Why E-Commerce Operators Use Vanuatu Companies
For an online business generating meaningful profits, corporate tax is often the single largest expense after operating costs. A Vanuatu IC eliminates this cost entirely for income generated outside Vanuatu. Combined with a low annual overhead (USD 590/year renewal), it is one of the most cost-efficient offshore corporate structures available.
Beyond tax, the advantages for e-commerce operators include:
- No accounting or auditing: You are not required to file annual accounts, prepare financial statements, or undergo an audit. This eliminates a significant administrative burden and cost.
- No reporting to the VFSC: Other than paying your annual renewal, there are no mandatory filings with the Vanuatu Financial Services Commission for a standard IC.
- Privacy: Your ownership of the company is not publicly disclosed. No competitor, customer, or supplier can look up who owns your company.
- Flexibility: The Vanuatu IC can hold bank accounts, payment processor accounts, domain names, trademarks, and other business assets.
- Speed: Your company can be operational within 48 hours, which matters if you are launching a new store or need a corporate entity quickly for a supplier contract.
- Supplier credibility: Operating as a corporate entity (rather than an individual) improves credibility with suppliers and gives you cleaner contractual relationships.
How Dropshipping Works Through a Vanuatu Company
In a standard dropshipping structure using a Vanuatu IC:
- The Vanuatu IC is the merchant entity — it operates the store, enters into supplier contracts, and receives customer payments.
- Customers place orders through your Shopify, WooCommerce, or other storefront. The sales revenue flows to the Vanuatu company's bank account or payment processor.
- The Vanuatu company pays the supplier for each order. The margin (revenue minus supplier cost and platform fees) is profit within the company.
- Because the company is a Vanuatu IC and all activity occurs outside Vanuatu, the profit is subject to 0% Vanuatu corporate tax.
The structure is legally clean and commonly used. The key tax consideration is at the personal level: how you extract money from the company (as salary, dividends, or loans) may be taxable in your country of residence. This is discussed further below.
Supplier Contracts and Business Operations
Operating through a Vanuatu IC changes the contractual relationship with your suppliers. Instead of purchasing as an individual, you are purchasing as a corporate entity. This has several practical implications:
Supplier Agreements
Enter into written supplier agreements in the name of the Vanuatu IC. This establishes the corporate entity as the buyer of record, which is important for tax purposes (demonstrating that the business activity is genuinely conducted by the company) and for supplier relationship management. Large suppliers prefer dealing with a company rather than an individual and may offer better terms to corporate accounts.
Platform Accounts
Register your storefront (Shopify, WooCommerce, BigCommerce) in the name of the Vanuatu IC. This means the platform agreement is between the platform and your company, not you personally. Similarly, register your domain names in the company name or as assets held by the company.
Trademark Registration
If your brand has commercial value, register your trademarks through the Vanuatu IC or in a separate IP holding entity. Holding IP in the company separates it from personal assets and keeps it within the zero-tax environment. This becomes particularly valuable if the brand is eventually sold.

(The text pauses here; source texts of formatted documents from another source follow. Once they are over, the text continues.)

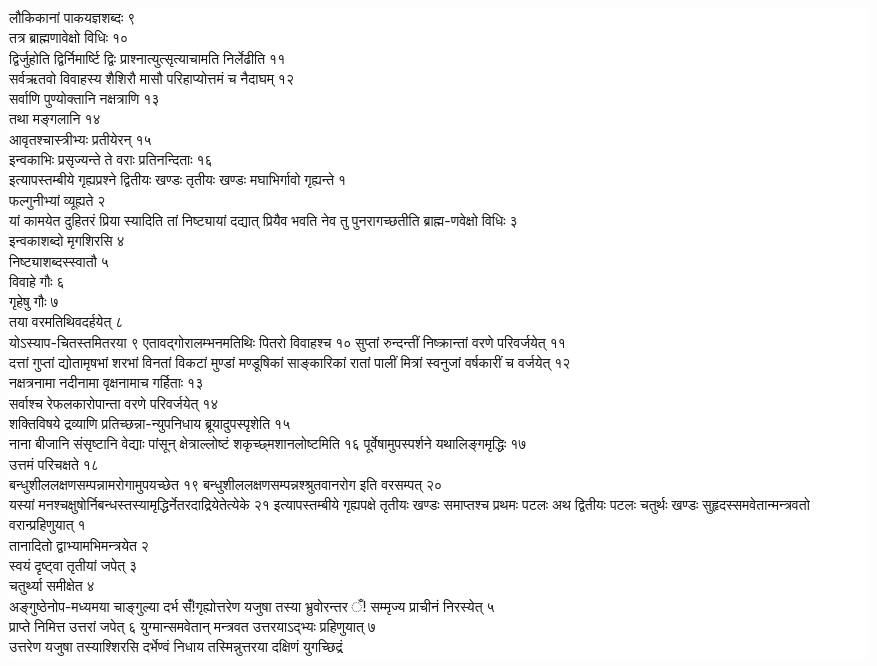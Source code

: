 लौकिकानां पाकयज्ञशब्दः ९   
तत्र
ब्राह्मणावेक्षो विधिः १०   
द्विर्जुहोति द्विर्निमार्ष्टि द्विः
प्राश्नात्युत्सृत्याचामति निर्लेढीति ११   
सर्वऋतवो
विवाहस्य शैशिरौ मासौ परिहाप्योत्तमं च नैदाघम् १२   
सर्वाणि
पुण्योक्तानि नक्षत्राणि १३   
तथा मङ्गलानि १४   
आवृतश्चास्त्रीभ्यः प्रतीयेरन्
१५   
इन्वकाभिः प्रसृज्यन्ते ते वराः प्रतिनन्दिताः १६   
इत्यापस्तम्बीये
गृह्यप्रश्ने द्वितीयः खण्डः तृतीयः खण्डः मघाभिर्गावो
गृह्यन्ते १   
फल्गुनीभ्यां व्यूह्यते २   
यां कामयेत दुहितरं
प्रिया स्यादिति तां निष्ट्यायां दद्यात् प्रियैव भवति नेव तु
पुनरागच्छतीति ब्राह्म-णवेक्षो विधिः ३   
इन्वकाशब्दो
मृगशिरसि ४   
निष्ट्याशब्दस्स्वातौ ५   
विवाहे गौः ६   
गृहेषु गौः ७   
तया
वरमतिथिवदर्हयेत् ८   
योऽस्याप-चितस्तमितरया ९
एतावद्गोरालम्भनमतिथिः पितरो विवाहश्च १०
सुप्तां रुन्दन्तीं निष्क्रान्तां वरणे परिवर्जयेत् ११   
दत्तां गुप्तां
द्योतामृषभां शरभां विनतां विकटां मुण्डां मण्डूषिकां साङ्कारिकां
रातां पालीं मित्रां स्वनुजां वर्षकारीं च वर्जयेत् १२   
नक्षत्रनामा
नदीनामा वृक्षनामाच गर्हिताः १३   
सर्वाश्च रेफलकारोपान्ता वरणे
परिवर्जयेत् १४   
शक्तिविषये द्रव्याणि
प्रतिच्छन्ना-न्युपनिधाय
ब्रूयादुपस्पृशेति १५   
नाना बीजानि संसृष्टानि
वेद्याः पांसून् क्षेत्राल्लोष्टं शकृच्छ्मशानलोष्टमिति १६
पूर्वेषामुपस्पर्शने यथालिङ्गमृद्धिः १७   
उत्तमं
परिचक्षते १८   
बन्धुशीललक्षणसम्पन्नामरोगामुपयच्छेत १९
बन्धुशीललक्षणसम्पन्नश्श्रुतवानरोग इति वरसम्पत् २०   
यस्यां
मनश्चक्षुषोर्निबन्धस्तस्यामृद्धिर्नेतरदाद्रियेतेत्येके २१
इत्यापस्तम्बीये गृह्यपक्षे तृतीयः खण्डः समाप्तश्च
प्रथमः पटलः अथ द्वितीयः पटलः चतुर्थः खण्डः
सुहृदस्समवेतान्मन्त्रवतो
वरान्प्रहिणुयात् १   
तानादितो द्वाभ्यामभिमन्त्रयेत २   
स्वयं
दृष्ट्वा तृतीयां जपेत् ३   
चतुर्थ्या समीक्षेत ४   
अङ्गुष्ठेनोप-मध्यमया
चाङ्गुल्या दर्भ सँं\!गृह्योत्तरेण यजुषा तस्या भ्रुवोरन्तर
ँ\! सम्मृज्य प्राचीनं निरस्येत् ५   
प्राप्ते निमित्त उत्तरां जपेत् ६
युग्मान्समवेतान् मन्त्रवत उत्तरयाऽद्भ्यः प्रहिणुयात् ७   
उत्तरेण
यजुषा तस्याश्शिरसि दर्भेण्वं निधाय तस्मिन्नुत्तरया दक्षिणं युगच्छिद्रं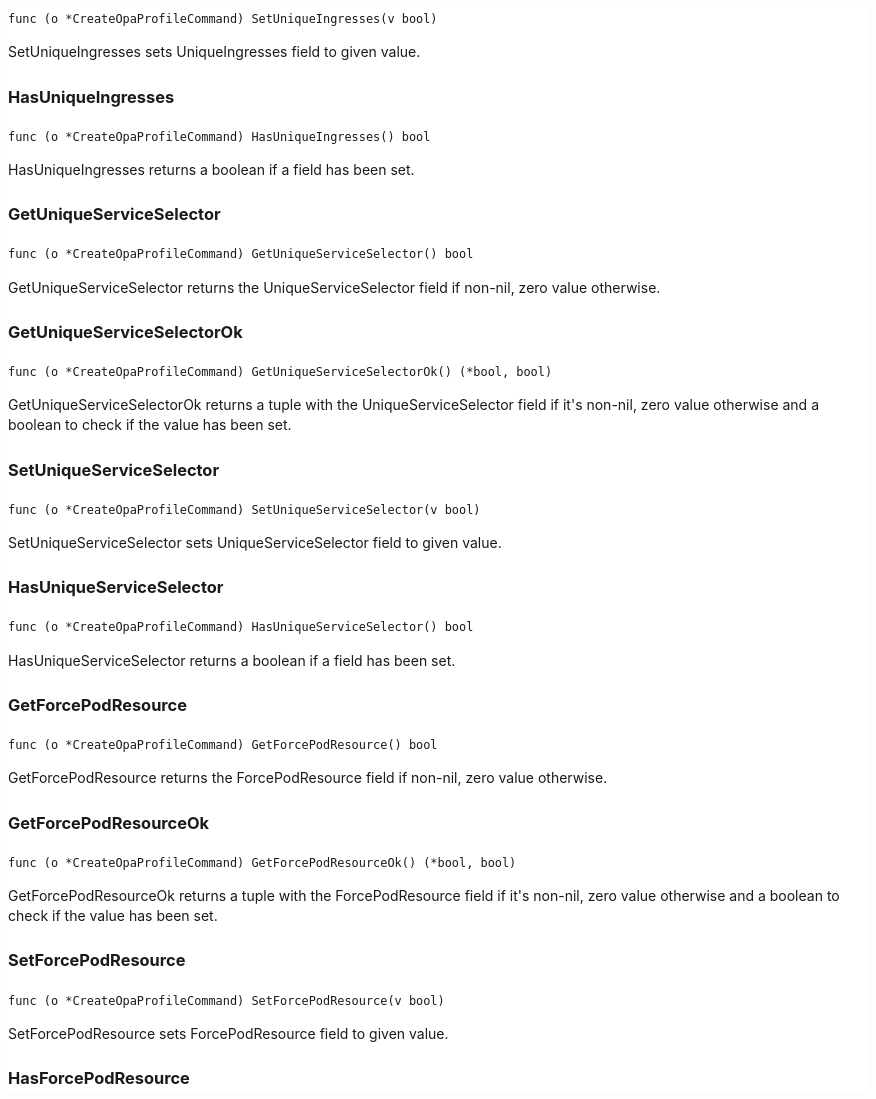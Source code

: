 `func (o *CreateOpaProfileCommand) SetUniqueIngresses(v bool)`

SetUniqueIngresses sets UniqueIngresses field to given value.

### HasUniqueIngresses

`func (o *CreateOpaProfileCommand) HasUniqueIngresses() bool`

HasUniqueIngresses returns a boolean if a field has been set.

### GetUniqueServiceSelector

`func (o *CreateOpaProfileCommand) GetUniqueServiceSelector() bool`

GetUniqueServiceSelector returns the UniqueServiceSelector field if non-nil, zero value otherwise.

### GetUniqueServiceSelectorOk

`func (o *CreateOpaProfileCommand) GetUniqueServiceSelectorOk() (*bool, bool)`

GetUniqueServiceSelectorOk returns a tuple with the UniqueServiceSelector field if it's non-nil, zero value otherwise
and a boolean to check if the value has been set.

### SetUniqueServiceSelector

`func (o *CreateOpaProfileCommand) SetUniqueServiceSelector(v bool)`

SetUniqueServiceSelector sets UniqueServiceSelector field to given value.

### HasUniqueServiceSelector

`func (o *CreateOpaProfileCommand) HasUniqueServiceSelector() bool`

HasUniqueServiceSelector returns a boolean if a field has been set.

### GetForcePodResource

`func (o *CreateOpaProfileCommand) GetForcePodResource() bool`

GetForcePodResource returns the ForcePodResource field if non-nil, zero value otherwise.

### GetForcePodResourceOk

`func (o *CreateOpaProfileCommand) GetForcePodResourceOk() (*bool, bool)`

GetForcePodResourceOk returns a tuple with the ForcePodResource field if it's non-nil, zero value otherwise
and a boolean to check if the value has been set.

### SetForcePodResource

`func (o *CreateOpaProfileCommand) SetForcePodResource(v bool)`

SetForcePodResource sets ForcePodResource field to given value.

### HasForcePodResource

Amazon FBA Through a Vanuatu Company
Amazon FBA sellers can and do use Vanuatu companies for their seller accounts. Amazon does not restrict offshore companies from registering as sellers. However, there are specific considerations:
Amazon Seller Account Registration
Amazon requires identity verification for the beneficial owner of the seller account (you, personally) regardless of the company structure. You will need to provide your passport, bank details, and other KYC information during seller account registration. The company registration documents (Certificate of Incorporation, Memorandum and Articles) are also required. Some sellers have found it easier to register as an individual and then transfer the seller account or operate a new company account once established — but check Amazon's policies on account transfers for your marketplace.
FBA and US Tax Nexus
This is the most important tax consideration for Amazon FBA specifically. When you store inventory in an Amazon FBA warehouse in the United States, Amazon is acting as your agent in the US. The IRS considers this a US business connection that may create US tax obligations (including potential requirement to file a US tax return, and potentially triggering state income tax obligations in states where your FBA inventory is stored). A Vanuatu company does not exempt you from US tax nexus created by physical inventory storage in the US. If you are selling on Amazon.com with FBA, consult a US tax advisor experienced with foreign sellers before assuming no US tax applies.
VAT on Amazon EU
Similarly, if you are selling on Amazon's European marketplaces (Amazon.de, Amazon.fr, Amazon.co.uk etc.), EU VAT rules apply regardless of your corporate structure. Amazon now collects and remits VAT on behalf of sellers in many EU countries for cross-border sales, but you may still need VAT registrations in certain EU countries depending on your sales volumes, whether you hold FBA inventory in EU fulfillment centres, and your specific sales arrangements.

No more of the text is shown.